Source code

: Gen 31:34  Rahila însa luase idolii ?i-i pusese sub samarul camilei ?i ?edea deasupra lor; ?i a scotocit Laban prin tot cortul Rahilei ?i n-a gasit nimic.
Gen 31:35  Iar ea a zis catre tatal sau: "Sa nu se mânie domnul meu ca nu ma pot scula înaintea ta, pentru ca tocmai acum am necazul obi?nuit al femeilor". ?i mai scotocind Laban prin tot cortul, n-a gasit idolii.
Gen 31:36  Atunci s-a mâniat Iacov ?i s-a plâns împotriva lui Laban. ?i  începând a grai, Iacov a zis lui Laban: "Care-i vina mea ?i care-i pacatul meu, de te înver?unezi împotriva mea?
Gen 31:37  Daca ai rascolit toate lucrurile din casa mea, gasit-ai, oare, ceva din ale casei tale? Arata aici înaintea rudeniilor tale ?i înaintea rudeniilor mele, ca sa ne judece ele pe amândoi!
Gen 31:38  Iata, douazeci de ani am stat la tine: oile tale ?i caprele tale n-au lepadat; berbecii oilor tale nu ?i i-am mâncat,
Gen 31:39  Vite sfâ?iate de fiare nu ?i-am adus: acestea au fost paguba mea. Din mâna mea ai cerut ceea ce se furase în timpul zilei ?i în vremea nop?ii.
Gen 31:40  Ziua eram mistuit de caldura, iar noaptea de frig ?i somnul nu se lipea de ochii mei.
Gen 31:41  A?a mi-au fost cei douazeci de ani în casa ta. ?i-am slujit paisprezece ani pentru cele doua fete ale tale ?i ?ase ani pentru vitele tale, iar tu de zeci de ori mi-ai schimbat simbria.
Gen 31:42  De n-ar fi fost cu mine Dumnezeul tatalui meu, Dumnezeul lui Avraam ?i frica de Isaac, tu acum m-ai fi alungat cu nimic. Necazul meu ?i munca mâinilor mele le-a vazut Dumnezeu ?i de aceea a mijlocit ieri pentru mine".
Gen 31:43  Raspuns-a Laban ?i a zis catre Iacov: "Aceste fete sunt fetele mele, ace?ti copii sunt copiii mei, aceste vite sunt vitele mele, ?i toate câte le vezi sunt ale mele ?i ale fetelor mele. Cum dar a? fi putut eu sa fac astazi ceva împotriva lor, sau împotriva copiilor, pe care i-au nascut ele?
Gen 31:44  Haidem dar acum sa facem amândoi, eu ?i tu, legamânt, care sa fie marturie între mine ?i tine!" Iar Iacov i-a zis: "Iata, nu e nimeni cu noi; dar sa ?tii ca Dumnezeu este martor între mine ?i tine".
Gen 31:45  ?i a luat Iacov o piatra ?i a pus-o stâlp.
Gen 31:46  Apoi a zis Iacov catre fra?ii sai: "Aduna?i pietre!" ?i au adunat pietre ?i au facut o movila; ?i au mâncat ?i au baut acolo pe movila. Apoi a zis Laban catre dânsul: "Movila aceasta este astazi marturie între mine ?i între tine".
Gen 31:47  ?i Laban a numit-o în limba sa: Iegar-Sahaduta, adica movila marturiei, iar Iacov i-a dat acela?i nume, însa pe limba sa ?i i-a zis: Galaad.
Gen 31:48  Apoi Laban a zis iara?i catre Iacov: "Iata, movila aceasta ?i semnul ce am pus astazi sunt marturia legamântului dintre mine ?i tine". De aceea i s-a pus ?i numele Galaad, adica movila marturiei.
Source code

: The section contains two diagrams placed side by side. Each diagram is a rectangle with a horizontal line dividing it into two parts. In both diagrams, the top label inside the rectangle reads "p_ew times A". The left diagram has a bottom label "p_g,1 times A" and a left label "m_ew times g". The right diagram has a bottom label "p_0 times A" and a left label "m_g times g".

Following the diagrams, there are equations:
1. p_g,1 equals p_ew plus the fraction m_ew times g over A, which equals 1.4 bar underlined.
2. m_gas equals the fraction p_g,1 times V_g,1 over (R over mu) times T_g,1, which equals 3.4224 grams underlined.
◇ ◇ ◇ ◇
Of all the entries above, repeat only the lines from the line that has "Haidem dar acum" to the line that has "a zis Iacov", both lines included, exactly.

Gen 31:44  Haidem dar acum sa facem amândoi, eu ?i tu, legamânt, care sa fie marturie între mine ?i tine!" Iar Iacov i-a zis: "Iata, nu e nimeni cu noi; dar sa ?tii ca Dumnezeu este martor între mine ?i tine".
Gen 31:45  ?i a luat Iacov o piatra ?i a pus-o stâlp.
Gen 31:46  Apoi a zis Iacov catre fra?ii sai: "Aduna?i pietre!" ?i au adunat pietre ?i au facut o movila; ?i au mâncat ?i au baut acolo pe movila. Apoi a zis Laban catre dânsul: "Movila aceasta este astazi marturie între mine ?i între tine".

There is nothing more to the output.